WHAT THE TASK REQUIRES – Which lines of the entries below contain the string "integer"? Copy each one.

━━━━━━━━━━

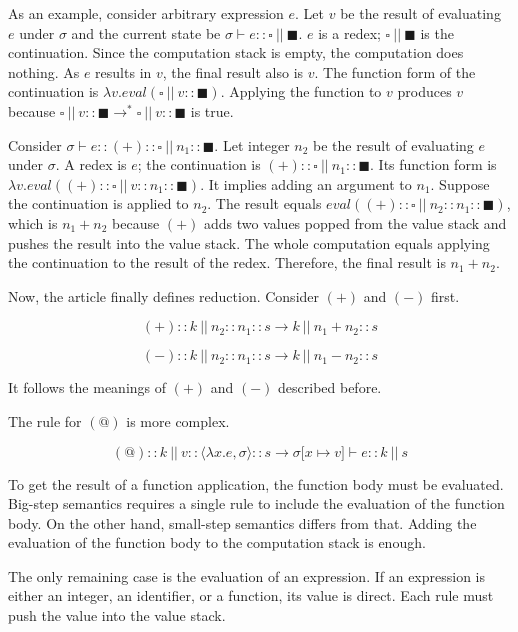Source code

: As an example, consider arbitrary expression $e$. Let $v$ be the result of
evaluating $e$ under $\sigma$ and the current state be $\sigma\vdash e::\square\
||\ \blacksquare$. $e$ is a redex; $\square\ ||\ \blacksquare$ is the
continuation. Since the computation stack is empty, the computation does nothing.
As $e$ results in $v$, the final result also is $v$. The function form of the
continuation is $\lambda v.\mathit{eval}(\square\ ||\ v::\blacksquare)$. Applying
the function to $v$ produces $v$ because $\square\ ||\
v::\blacksquare\rightarrow^\ast \square\ ||\ v::\blacksquare$ is true.

Consider $\sigma\vdash e::(+)::\square\ ||\ n_1::\blacksquare$. Let integer $n_2$
be the result of evaluating $e$ under $\sigma$. A redex is $e$; the continuation
is $(+)::\square\ ||\ n_1::\blacksquare$. Its function form is $\lambda
v.\mathit{eval}((+)::\square\ ||\ v::n_1::\blacksquare)$. It implies adding an
argument to $n_1$. Suppose the continuation is applied to $n_2$. The result
equals $\mathit{eval}((+)::\square\ ||\ n_2::n_1::\blacksquare)$, which is
$n_1+n_2$ because $(+)$ adds two values popped from the value stack and pushes
the result into the value stack. The whole computation equals applying the
continuation to the result of the redex. Therefore, the final result is
$n_1+n_2$.

Now, the article finally defines reduction. Consider $(+)$ and $(-)$ first.

\[(+)::k\ ||\ n_2::n_1::s\rightarrow k\ ||\ n_1+n_2::s\]

\[(-)::k\ ||\ n_2::n_1::s\rightarrow k\ ||\ n_1-n_2::s\]

It follows the meanings of $(+)$ and $(-)$ described before.

The rule for $(@)$ is more complex.

\[(@)::k\ ||\ v::\langle\lambda x.e,\sigma\rangle::s\rightarrow \sigma\lbrack
x\mapsto             v\rbrack\vdash e::k\ ||\ s\]

To get the result of a function application, the function body must be evaluated.
Big-step semantics requires a single rule to include the evaluation of the
function body. On the other hand, small-step semantics differs from that. Adding
the evaluation of the function body to the computation stack is enough.

The only remaining case is the evaluation of an expression. If an expression is
either an integer, an identifier, or a function, its value is direct. Each rule
must push the value into the value stack.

━━━━━━━━━━

EXPECTED ANSWER –
Consider $\sigma\vdash e::(+)::\square\ ||\ n_1::\blacksquare$. Let integer $n_2$
either an integer, an identifier, or a function, its value is direct. Each rule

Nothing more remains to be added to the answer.